Pakistan has lost every war against India, yet the national psyche clings to alternative (read fictional) histories. The hostile neighbour celebrates the 1947-48 Kashmir War as valiant jihad, even though India emerged victorious by successfully gaining the majority of the contested territory. Even as Pakistan’s Operation Gibraltar badly collapsed in 1971, and India’s counteroffensive nearly took Lahore, the country celebrates Defence Day to lionise a triumph it never really secured. Kargil’s humiliation was blamed on terrorists initially, Pakistani forces even refused to accept the dead bodies of their deceased soldiers, who were then given proper burial by the Indian Army. The very idea of losing against India is unfathomable for Pakistan. Thus, they perpetually try to salvage pride from the thrashing caused by India.

Indian Army gave proper burial to Pakistani soldiers killed in action after Pakistan Army disowned its martyrs in Kargil 1999 war (Source:NYT)

While in reality, the Pakistani Army has never won a war and never lost an election, in Pakistani history textbooks, they have neither lost an election nor a war.

Even now, the Pakistan Armed Forces and government have invoked high-sounding terms like ‘resilience’ and ‘honour’ and whatnot, to deflect attention from the fact that they have survived a beating by India, but they have not won the fight. Thus, Pakistan’s absurd celebrations of the ceasefire is a mix of religious-psychological coping mechanisms and systemic brainwashing. They fear that admitting India’s victory or even the obvious superiority would unravel the myth of parity that justifies Pakistan’s existence, especially as India’s rival. Due to this, they reframe every defeat as ‘a moral victory’ and every retreat as a ‘strategic pause’. Most importantly, the notion that ‘kafirs’ can’t defeat the army on the mission of Jihad-fi-Sabilillah, comes into the play.

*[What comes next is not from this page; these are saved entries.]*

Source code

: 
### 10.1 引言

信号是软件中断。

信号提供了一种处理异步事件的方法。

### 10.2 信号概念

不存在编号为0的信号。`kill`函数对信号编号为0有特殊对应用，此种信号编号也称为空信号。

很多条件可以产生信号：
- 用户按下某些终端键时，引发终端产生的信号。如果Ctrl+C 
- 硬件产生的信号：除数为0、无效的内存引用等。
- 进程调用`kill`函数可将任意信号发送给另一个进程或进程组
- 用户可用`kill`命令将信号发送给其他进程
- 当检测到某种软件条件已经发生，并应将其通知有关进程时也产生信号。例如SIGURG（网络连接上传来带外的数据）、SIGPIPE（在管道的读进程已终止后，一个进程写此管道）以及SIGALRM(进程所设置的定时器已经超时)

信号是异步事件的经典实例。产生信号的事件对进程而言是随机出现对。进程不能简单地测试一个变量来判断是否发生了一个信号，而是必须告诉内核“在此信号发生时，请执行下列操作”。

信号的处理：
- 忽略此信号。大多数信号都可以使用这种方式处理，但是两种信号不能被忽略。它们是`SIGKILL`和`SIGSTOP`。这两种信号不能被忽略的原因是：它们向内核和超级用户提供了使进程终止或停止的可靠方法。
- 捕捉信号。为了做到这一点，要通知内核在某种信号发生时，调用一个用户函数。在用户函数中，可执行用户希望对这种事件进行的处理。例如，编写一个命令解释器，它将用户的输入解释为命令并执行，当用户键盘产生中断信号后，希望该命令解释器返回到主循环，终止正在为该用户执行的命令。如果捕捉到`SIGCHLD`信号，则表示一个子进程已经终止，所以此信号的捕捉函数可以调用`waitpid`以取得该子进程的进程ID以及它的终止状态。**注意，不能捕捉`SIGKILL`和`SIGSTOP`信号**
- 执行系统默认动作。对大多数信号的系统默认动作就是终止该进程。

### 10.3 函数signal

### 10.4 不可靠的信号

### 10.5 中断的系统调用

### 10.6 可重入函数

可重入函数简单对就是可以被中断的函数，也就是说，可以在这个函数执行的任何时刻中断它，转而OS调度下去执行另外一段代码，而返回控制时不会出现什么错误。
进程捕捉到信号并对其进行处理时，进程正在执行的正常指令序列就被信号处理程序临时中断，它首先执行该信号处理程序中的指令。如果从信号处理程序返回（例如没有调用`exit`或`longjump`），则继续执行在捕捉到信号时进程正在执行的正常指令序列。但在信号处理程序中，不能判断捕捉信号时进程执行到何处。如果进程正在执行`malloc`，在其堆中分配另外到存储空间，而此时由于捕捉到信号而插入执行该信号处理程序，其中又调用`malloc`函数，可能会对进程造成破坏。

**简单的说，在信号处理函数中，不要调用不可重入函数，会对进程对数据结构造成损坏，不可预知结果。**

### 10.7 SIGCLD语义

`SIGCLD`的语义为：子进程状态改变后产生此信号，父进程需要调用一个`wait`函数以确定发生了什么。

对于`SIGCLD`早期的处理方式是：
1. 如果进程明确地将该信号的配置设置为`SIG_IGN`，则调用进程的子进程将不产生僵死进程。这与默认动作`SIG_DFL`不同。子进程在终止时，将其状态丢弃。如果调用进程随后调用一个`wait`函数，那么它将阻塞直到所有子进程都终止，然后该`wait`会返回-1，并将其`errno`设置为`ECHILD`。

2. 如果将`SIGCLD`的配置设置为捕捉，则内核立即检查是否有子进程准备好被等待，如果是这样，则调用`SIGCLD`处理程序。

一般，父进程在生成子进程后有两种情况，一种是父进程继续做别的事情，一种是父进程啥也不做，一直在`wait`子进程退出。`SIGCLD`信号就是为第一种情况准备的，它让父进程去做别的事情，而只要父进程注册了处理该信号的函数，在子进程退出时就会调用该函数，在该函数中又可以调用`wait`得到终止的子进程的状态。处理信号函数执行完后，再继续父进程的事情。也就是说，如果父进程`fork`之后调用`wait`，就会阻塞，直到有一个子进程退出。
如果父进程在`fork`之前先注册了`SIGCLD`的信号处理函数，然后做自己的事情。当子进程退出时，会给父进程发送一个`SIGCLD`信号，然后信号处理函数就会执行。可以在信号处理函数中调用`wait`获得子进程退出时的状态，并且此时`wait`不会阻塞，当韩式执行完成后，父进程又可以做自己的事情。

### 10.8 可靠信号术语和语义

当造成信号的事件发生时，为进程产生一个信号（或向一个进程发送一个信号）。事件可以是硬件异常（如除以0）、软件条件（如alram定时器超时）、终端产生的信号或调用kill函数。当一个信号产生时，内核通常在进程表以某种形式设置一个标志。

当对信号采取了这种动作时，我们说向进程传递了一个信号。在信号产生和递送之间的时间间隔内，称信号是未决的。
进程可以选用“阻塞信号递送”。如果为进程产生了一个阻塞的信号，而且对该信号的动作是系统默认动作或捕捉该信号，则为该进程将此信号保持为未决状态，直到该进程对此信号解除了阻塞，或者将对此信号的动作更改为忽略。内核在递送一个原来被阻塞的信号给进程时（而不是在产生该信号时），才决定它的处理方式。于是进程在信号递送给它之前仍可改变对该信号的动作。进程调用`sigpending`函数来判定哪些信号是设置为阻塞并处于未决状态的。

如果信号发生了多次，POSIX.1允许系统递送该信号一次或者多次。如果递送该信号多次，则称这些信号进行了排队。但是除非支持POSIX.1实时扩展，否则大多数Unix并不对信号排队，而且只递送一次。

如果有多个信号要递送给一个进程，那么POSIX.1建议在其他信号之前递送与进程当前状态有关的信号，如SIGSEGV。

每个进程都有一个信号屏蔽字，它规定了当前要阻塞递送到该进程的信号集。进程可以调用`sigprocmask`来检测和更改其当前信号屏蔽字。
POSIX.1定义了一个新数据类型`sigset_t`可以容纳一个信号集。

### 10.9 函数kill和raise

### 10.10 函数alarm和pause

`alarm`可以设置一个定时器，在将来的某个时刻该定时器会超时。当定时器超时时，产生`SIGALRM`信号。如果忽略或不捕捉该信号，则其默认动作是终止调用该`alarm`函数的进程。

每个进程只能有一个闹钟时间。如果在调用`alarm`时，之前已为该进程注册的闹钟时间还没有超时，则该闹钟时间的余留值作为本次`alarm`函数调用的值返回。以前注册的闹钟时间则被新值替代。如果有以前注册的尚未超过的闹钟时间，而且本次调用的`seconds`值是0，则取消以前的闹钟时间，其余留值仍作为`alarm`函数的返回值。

Pakistan, however, has a habit of indulging in premature celebrations. While there is an understanding of a ceasefire between India and Pakistan, the Indian Armed Forces remain on high alert to retaliate against any misadventure by the hostile neighbour. Pertinently, punitive measures like the trade bans and the suspension of the Indus Water Treaty, which is literally the lifeline of Pakistan, are still in place.

In the end, all that can be said is that the celebratory rallies and firecrackers, and sweets distribution are both laughable and tragic at the same time. These fireworks and rallies are, in reality, not celebrations of victory but of survival, of dodging a bullet. It’s a repackaging of the fear of Operation Sindoor as a victory of Operation Bunyan-al-Maroos. Pakistan is upholding its belief of superiority against the reality of India’s dominance. However, any further misadventure and Pakistan along with its ‘beliefs’ would become a story of the past, contrary to their assertion that ‘no power on earth can undo Pakistan’, it is India, the very power from Pakistan that came into existence can undo Pakistan and redo undivided India—Akhand Bharat.